SGNetPose+: Stepwise Goal-Driven Networks with Pose Information for Trajectory Prediction in Autonomous Driving
Akshat Ghiya, Ali K. AlShami, Jugal Kalita
TL;DR
SGNetPose+ addresses pedestrian trajectory prediction for autonomous driving by fusing bounding-box information with pose cues (skeleton joints and body angles) through a dual-encoder, CVAE, and Stepwise Goal Estimator framework. It leverages ViTPose to extract 13-keypoint skeletons and applies horizontal-frame augmentation to create pose-enriched JAAD_pose and PIE_pose datasets, achieving state-of-the-art results against the SGNet baseline. Skeleton data yield the strongest gains on JAAD_pose, with notable reductions in MSE and final-frame errors, while PIE_pose benefits are more modest and data-size dependent. The study demonstrates the value of incorporating pose information for more accurate trajectory prediction and points to 3D skeletons and orientation-based features as promising directions for further improvement.
Abstract
Predicting pedestrian trajectories is essential for autonomous driving systems, as it significantly enhances safety and supports informed decision-making. Accurate predictions enable the prevention of collisions, anticipation of crossing intent, and improved overall system efficiency. In this study, we present SGNetPose+, an enhancement of the SGNet architecture designed to integrate skeleton information or body segment angles with bounding boxes to predict pedestrian trajectories from video data to avoid hazards in autonomous driving.
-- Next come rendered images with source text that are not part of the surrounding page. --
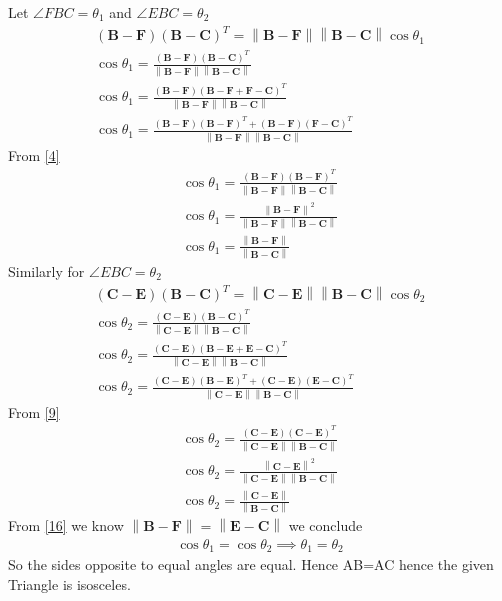\documentclass[journal,12pt,twocolumn]{IEEEtran}
\let\vec\mathbf
\newcommand{\norm}[1]{\left\lVert#1\right\rVert}
\begin{document}
    Let $\angle FBC=\theta_1$  and  $\angle EBC=\theta_2$
    \begin{align}
        \left(\vec{B}-\vec{F}\right)\left(\vec{B}-\vec{C}\right)^T=\norm{\vec{B}-\vec{F}}\norm{\vec{B}-\vec{C}}\cos\theta_1\\
        \cos{\theta_1}=\frac{\left(\vec{B}-\vec{F}\right)\left(\vec{B}-\vec{C}\right)^T}{\norm{\vec{B}-\vec{F}}\norm{\vec{B}-\vec{C}}}\\
        \cos{\theta_1}=\frac{\left(\vec{B}-\vec{F}\right)\left(\vec{B}-\vec{F}+\vec{F}-\vec{C}\right)^T}{\norm{\vec{B}-\vec{F}}\norm{\vec{B}-\vec{C}}}\\
        \cos{\theta_1}=\frac{\left(\vec{B}-\vec{F}\right)\left(\vec{B}-\vec{F}\right)^T +\left(\vec{B}-\vec{F}\right)\left(\vec{F}-\vec{C}\right)^T}{\norm{\vec{B}-\vec{F}}\norm{\vec{B}-\vec{C}}}
        \end{align}
        From \eqref{4}
        \begin{align}
          \cos{\theta_1}=\frac{\left(\vec{B}-\vec{F}\right)\left(\vec{B}-\vec{F}\right)^T}{\norm{\vec{B}-\vec{F}}\norm{\vec{B}-\vec{C}}} \\
          \cos{\theta_1}=\frac{\norm{\vec{B}-\vec{F}}^2}{\norm{\vec{B}-\vec{F}}\norm{\vec{B}-\vec{C}}}\\
          \cos{\theta_1}=\frac{\norm{\vec{B}-\vec{F}}}{\norm{\vec{B}-\vec{C}}}
        \end{align}
        Similarly for $\angle EBC=\theta_2$
       \begin{align}
        \left(\vec{C}-\vec{E}\right)\left(\vec{B}-\vec{C}\right)^T=\norm{\vec{C}-\vec{E}}\norm{\vec{B}-\vec{C}}\cos\theta_2\\
        \cos{\theta_2}=\frac{\left(\vec{C}-\vec{E}\right)\left(\vec{B}-\vec{C}\right)^T}{\norm{\vec{C}-\vec{E}}\norm{\vec{B}-\vec{C}}}\\
        \cos{\theta_2}=\frac{\left(\vec{C}-\vec{E}\right)\left(\vec{B}-\vec{E}+\vec{E}-\vec{C}\right)^T}{\norm{\vec{C}-\vec{E}}\norm{\vec{B}-\vec{C}}}\\
        \cos{\theta_2}=\frac{\left(\vec{C}-\vec{E}\right)\left(\vec{B}-\vec{E}\right)^T +\left(\vec{C}-\vec{E}\right)\left(\vec{E}-\vec{C}\right)^T}{\norm{\vec{C}-\vec{E}}\norm{\vec{B}-\vec{C}}}
        \end{align}
        From {\eqref{9}}
        \begin{align}
          \cos{\theta_2}=\frac{\left(\vec{C}-\vec{E}\right)\left(\vec{C}-\vec{E}\right)^T}{\norm{\vec{C}-\vec{E}}\norm{\vec{B}-\vec{C}}} \\
          \cos{\theta_2}=\frac{\norm{\vec{C}-\vec{E}}^2}{\norm{\vec{C}-\vec{E}}\norm{\vec{B}-\vec{C}}}\\
          \cos{\theta_2}=\frac{\norm{\vec{C}-\vec{E}}}{\norm{\vec{B}-\vec{C}}}
        \end{align}
        From \eqref{16} we know $\norm{\vec{B}-\vec{F}}=\norm{\vec{E}-\vec{C}}$ we conclude
        \begin{align}
            \cos\theta_1=\cos\theta_2
            \implies\theta_1=\theta_2
        \end{align}
        So the sides opposite to equal angles are equal. Hence AB=AC hence the given Triangle is isosceles.
    
\end{document}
Skeleton information was extracted using a pose estimation model, and joint angles were computed based on the extracted joint data. We also apply temporal data augmentation by horizontally flipping video frames to increase the dataset size and improve performance. Our approach achieves state-of-the-art results on the JAAD and PIE datasets using pose data with the bounding boxes, outperforming the SGNet model. Code is available on Github: SGNetPose+.